Educational New Construction Honorable Mentions
Algonquin Centre for Construction Excellence
Submitted By: Diamond Schmitt Architects
Size: Diamond Schmitt Architects
Location: Ottawa, Ontario
The LEED Platinum certified Algonquin Centre for Construction Excellence (ACCE) is a hybrid facility combining construction trades and technical design programs under one roof. A public corridor puts the school’s activities on full view and offers exhibits on sustainable design and real-time monitoring of the building’s systems.
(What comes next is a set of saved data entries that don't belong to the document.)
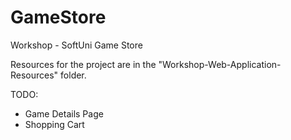 # GameStore
Workshop - SoftUni Game Store

Resources for the project are in the "Workshop-Web-Application-Resources" folder.

TODO: 
 - Game Details Page
 - Shopping Cart
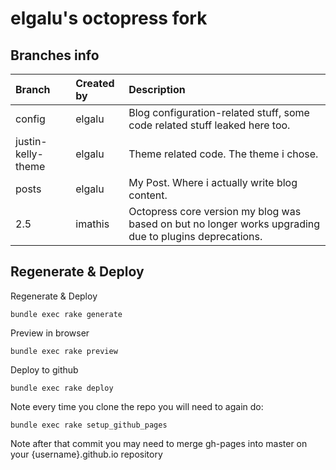 # elgalu's octopress fork

## Branches info

| Branch | Created by | Description |
|:-------|:-----------|:----------- |
| config | elgalu  | Blog configuration-related stuff, some code related stuff leaked here too.
| justin-kelly-theme | elgalu | Theme related code. The theme i chose.
| posts  | elgalu  | My Post. Where i actually write blog content.
| 2.5    | imathis | Octopress core version my blog was based on but no longer works upgrading due to plugins deprecations.

## Regenerate & Deploy

Regenerate & Deploy

    bundle exec rake generate

Preview in browser

    bundle exec rake preview

Deploy to github

    bundle exec rake deploy

Note every time you clone the repo you will need to again do:

    bundle exec rake setup_github_pages

Note after that commit you may need to merge gh-pages into master on your {username}.github.io repository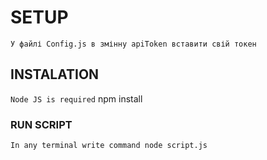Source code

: # SETUP
`У файлі Config.js в змінну apiToken вставити свій токен`

## INSTALATION
`Node JS is required`
npm install

### RUN SCRIPT
`In any terminal write command node script.js`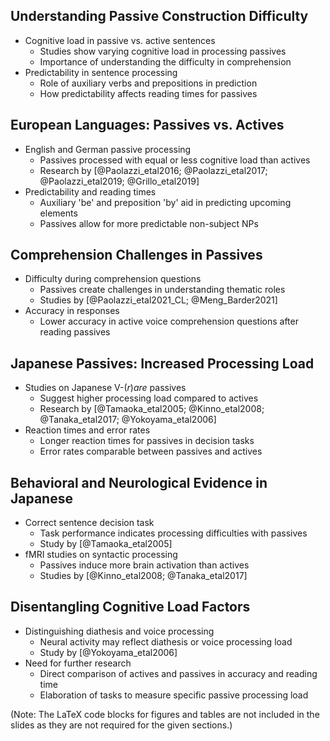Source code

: ## Understanding Passive Construction Difficulty

- Cognitive load in passive vs. active sentences
  - Studies show varying cognitive load in processing passives
  - Importance of understanding the difficulty in comprehension
- Predictability in sentence processing
  - Role of auxiliary verbs and prepositions in prediction
  - How predictability affects reading times for passives

## European Languages: Passives vs. Actives

- English and German passive processing
  - Passives processed with equal or less cognitive load than actives
  - Research by [@Paolazzi_etal2016; @Paolazzi_etal2017; @Paolazzi_etal2019; @Grillo_etal2019]
- Predictability and reading times
  - Auxiliary 'be' and preposition 'by' aid in predicting upcoming elements
  - Passives allow for more predictable non-subject NPs

## Comprehension Challenges in Passives

- Difficulty during comprehension questions
  - Passives create challenges in understanding thematic roles
  - Studies by [@Paolazzi_etal2021_CL; @Meng_Barder2021]
- Accuracy in responses
  - Lower accuracy in active voice comprehension questions after reading passives

## Japanese Passives: Increased Processing Load

- Studies on Japanese V-(*r*)*are* passives
  - Suggest higher processing load compared to actives
  - Research by [@Tamaoka_etal2005; @Kinno_etal2008; @Tanaka_etal2017; @Yokoyama_etal2006]
- Reaction times and error rates
  - Longer reaction times for passives in decision tasks
  - Error rates comparable between passives and actives

## Behavioral and Neurological Evidence in Japanese

- Correct sentence decision task
  - Task performance indicates processing difficulties with passives
  - Study by [@Tamaoka_etal2005]
- fMRI studies on syntactic processing
  - Passives induce more brain activation than actives
  - Studies by [@Kinno_etal2008; @Tanaka_etal2017]

## Disentangling Cognitive Load Factors

- Distinguishing diathesis and voice processing
  - Neural activity may reflect diathesis or voice processing load
  - Study by [@Yokoyama_etal2006]
- Need for further research
  - Direct comparison of actives and passives in accuracy and reading time
  - Elaboration of tasks to measure specific passive processing load

(Note: The LaTeX code blocks for figures and tables are not included in the slides as they are not required for the given sections.)
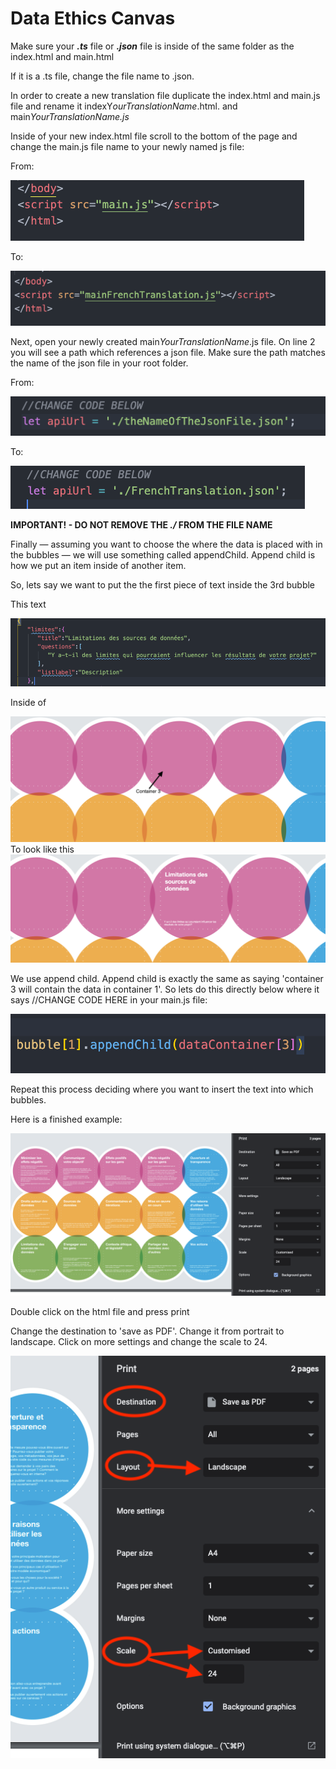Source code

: # Data Ethics Canvas

Make sure your ***.ts*** file or ***.json*** file is inside of the same folder as the index.html and main.html

If it is a .ts file, change the file name to .json.

In order to create a new translation file duplicate the index.html and main.js file and rename it indexY*ourTranslationName*.html. and main*YourTranslationName.js*

Inside of your new index.html file scroll to the bottom of the page and change the main.js file name to your newly named js file:

From:

<img src="./InstructionAssets/Untitled.png"/>

To:

<img src="./InstructionAssets/Untitled 1.png"/>

Next, open your newly created main*YourTranslationName*.js file. On line 2 you will see a path which  references a json file. Make sure the path matches the name of the json file in your root folder. 

From:

<img src="./InstructionAssets/Untitled 2.png"/>

To:

<img src="./InstructionAssets/Untitled 3.png"/>

**IMPORTANT! - DO NOT REMOVE THE *./* FROM THE FILE NAME**

Finally — assuming you want to choose the where the data is placed with in the bubbles — we will use something called appendChild. Append child is how we put an item inside of another item.

So, lets say we want to put the the first piece of text inside the 3rd bubble

This text

<img src="./InstructionAssets/Untitled 4.png"/>

Inside of 

<img src="./InstructionAssets/Screenshot_2021-06-03_at_10.23.04.png"/>
To look like this


<img src="./InstructionAssets/Untitled 5.png"/>

We use append child. Append child is exactly the same as saying 'container 3 will contain the data in container 1'. So lets do this directly below where it says //CHANGE CODE HERE  in your main.js file: 


<img src="./InstructionAssets/Untitled 6.png"/>

Repeat this process deciding where you want to insert the text into which bubbles. 

Here is a finished example:


<img src="./InstructionAssets/Untitled 7.png"/>

Double click on the html file and press print

Change the destination to 'save as PDF'. Change it from portrait to landscape. Click on more settings and change the scale to 24.


<img src="./InstructionAssets/Untitled 8.png"/>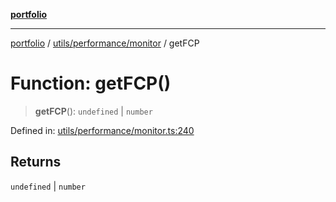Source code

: [**portfolio**](../../../../README.md)

***

[portfolio](../../../../modules.md) / [utils/performance/monitor](../README.md) / getFCP

# Function: getFCP()

> **getFCP**(): `undefined` \| `number`

Defined in: [utils/performance/monitor.ts:240](https://github.com/tnorlund/Portfolio/blob/5c97bcc849fb644a645f57ea445db44c60e6dbda/portfolio/utils/performance/monitor.ts#L240)

## Returns

`undefined` \| `number`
Fifty-seven percent of the roof is planted using native and adapted landscaping with self-irrigating felts reducing stormwater runoff. A 66,000-gallon cistern connected to the roof drains captures rainwater for reuse resulting in a 56 percent reduction in potable water use. Windows are placed to optimize daylight and energy with minimal glazing to control envelope losses. Other energy reduction strategies include a hydronic heat pump system, a decoupled ventilation system, radiant heating, solar thermal energy and more. These strategies result in 71 percent less energy use in operation as compared to the Model National Energy Code for Buildings. Each element was designed to enrich student experience and enhance bio-diversity throughout the center.
Photo by Tom Arban
North Education Center
Submitted By: DIRTT Environmental Solutions
Size: 157, 521 square feet
Location: New Hope, Minn.
North Education Center (NEC) is proof green buildings can excel environmentally and socially without costing more. Using 63 percent less energy than a building built to code, the total price for the three-story structure was $181 per square foot. NEC’s programming offers specialized education services for learners: gifted and talented, special education, alternative education, career training and staff and curriculum development. Ninety percent of the former building was recycled and used in the construction of the new building. Sustainable design features include sunshade devices to minimize direct sunlight and maximize daylight; a white membrane roofing material to minimize the heat island effect; special glazing on the upper section of the windows to disperse sunlight and minimize glare; light sensors and controls that dim lights as natural light levels rise. Low VOC and easy-to-maintain materials support student health, as well as a green cleaning program including a no-detergent ionized water system. Flexibility was a key consideration in the building design as the student needs can vary requiring changes in room size and configuration, resulting in the addition of an agile wall system for classrooms and support spaces. Casework and wall-mounted furniture systems are modular and can be reconfigured right along with the other systems. NEC reinvents education for students with challenges and is designed to support the behavior and learning of all students and provide a positive work environment for staff.